Acho que estava na rua há umas duas semanas direto, morando numa barraca de camping. Fazia parte do ritual junkie da manhã ao acordar: tomar um dedo de cachaça e fumar um cigarro. O calor se tornava insuportável depois que o sol nascia, não tinha como dormir debaixo da lona de dinossauros processados. Passava a noite acordada, então quase não descansava naqueles dias. Na frente do camping tinha um trailler e ao redor, malucos espalhados tocando violão sem parar. Esses hippies nos acampamentos nunca são os mesmos, estão sempre viajando, então fica difícil encontrar os mesmos reunidos. Mas alguns, os mais maneiros, ou os piores, todos conhecem. Eu era novata ali. Sangue fresco, novidade, sempre tinha alguém me procurando e querendo bater um papo.

Nas costas carregava uma flauta e um pano cheio de arames torcidos, que chamava de arte, mas usava aquilo para ter dinheiro e vendia aquelas pedras incrustadas em voltas de ferro, que iriam enferrujar no primeiro banho, na base da lábia. Gente de fora chama esse nicho particular da vida em sociedade de movimento Hippie. Nós nos chamávamos internamente de “Malucos de BR”. Nada de hippie em vender os arames e viver de uma fiolosofia que se assemelha a um parasita social. Nada a ser construído ali, coletivamente um fracasso, porque roubavam uns aos outros, havia estupro, violência de gênero e… nenhuma proteção contra doenças sexualmente transmissíveis.
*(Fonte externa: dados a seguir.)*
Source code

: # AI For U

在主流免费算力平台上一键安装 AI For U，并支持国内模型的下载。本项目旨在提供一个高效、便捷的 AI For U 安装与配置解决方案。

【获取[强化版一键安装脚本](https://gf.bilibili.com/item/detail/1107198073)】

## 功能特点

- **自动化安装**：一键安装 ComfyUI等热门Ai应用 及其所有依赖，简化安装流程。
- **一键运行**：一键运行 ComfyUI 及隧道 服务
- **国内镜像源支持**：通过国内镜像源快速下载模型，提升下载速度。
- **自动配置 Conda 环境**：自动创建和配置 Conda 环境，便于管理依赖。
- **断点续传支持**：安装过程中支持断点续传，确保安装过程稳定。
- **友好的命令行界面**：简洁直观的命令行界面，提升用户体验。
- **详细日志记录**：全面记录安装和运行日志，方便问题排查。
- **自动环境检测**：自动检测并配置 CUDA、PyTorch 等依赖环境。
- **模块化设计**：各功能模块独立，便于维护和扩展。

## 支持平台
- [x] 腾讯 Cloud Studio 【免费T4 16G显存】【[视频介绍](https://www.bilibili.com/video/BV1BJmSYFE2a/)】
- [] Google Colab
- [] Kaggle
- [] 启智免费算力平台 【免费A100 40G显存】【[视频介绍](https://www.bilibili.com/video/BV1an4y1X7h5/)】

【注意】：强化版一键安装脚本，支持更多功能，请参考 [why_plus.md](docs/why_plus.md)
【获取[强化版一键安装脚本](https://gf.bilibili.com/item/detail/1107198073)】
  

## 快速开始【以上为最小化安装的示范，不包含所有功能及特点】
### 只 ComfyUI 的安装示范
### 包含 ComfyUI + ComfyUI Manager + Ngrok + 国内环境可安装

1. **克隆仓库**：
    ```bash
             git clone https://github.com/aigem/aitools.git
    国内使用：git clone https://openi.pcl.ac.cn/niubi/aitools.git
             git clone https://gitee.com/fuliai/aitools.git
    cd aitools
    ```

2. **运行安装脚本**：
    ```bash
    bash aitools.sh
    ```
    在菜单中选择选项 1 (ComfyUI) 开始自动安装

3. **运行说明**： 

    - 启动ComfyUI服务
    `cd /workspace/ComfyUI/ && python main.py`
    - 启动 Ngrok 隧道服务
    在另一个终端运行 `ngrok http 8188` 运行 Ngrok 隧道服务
Um negacionismo sem fim e teorias da conspiração das mais esdrúxulas, por exemplo: a BCG servia para transformar as pessoas em animais civilizados e a água tem um composto, o flúor, para deixar as pessoas alienadas. Sem comentários. Eu fazia parte disso, não concordava com essas coisas, mas embolava com essa galera.

Enquanto alguém tocava violão, peguei a minha flauta, uma dessas baratas, de lojas de R$ 1,99, só que trabalhada no durepox. Câncer. Depois recebia uma camada gentil de anilina com terebentina. Câncer de novo. Tocar aquilo e fumar um cigarro… Muito natureba, não é? Engraçado, porque a história que usava para vender aquelas flautas era uma grande mentira, assim como essa que contava para mim mesma, de que os desenhos nela representavam o nascimento do mundo, as estrelas explodindo e Deus e a vida… mas era só um desenho abstrato de uma mandala de um livro do Paulo Coelho. Uma pessoa comum dizendo isso não passaria hoje de um seguidor de jovem místico, mas dito por um “hippie”, soava uma verdade fundamental. Depois daquela cantoria e da criação de uma atmosfera paz e amor, todos os malucos de lá já estavam muitos bêbados e drogados, uma vibe aparentemente legal, mas não havia nada maneiro em viver por viver uma parada autodestrutiva sem limites. Depois. segui com o “pano” para um lugar chamado “pedra”, uma gíria que identifica o ponto onde a galera estende os artesanatos e senta para fumar e vendê-los. Existe nesse meio um orgulho esquizóide, como em todo grupo social que tem uma identidade rígida, se foge-se um pouco dos dogmas, acaba-se sendo ostracizado. Se torna um pária. Nova ali, não sabia ainda quem era o párea, e como nunca soube abordar pessoas, minha tática de conexão sempre foi sorrir, sorrir muito, para todos, porque tinha essa necessidade de ser aceita ali e me provar.

Foi aí que um maluco chegou de mansinho e eu… sorri.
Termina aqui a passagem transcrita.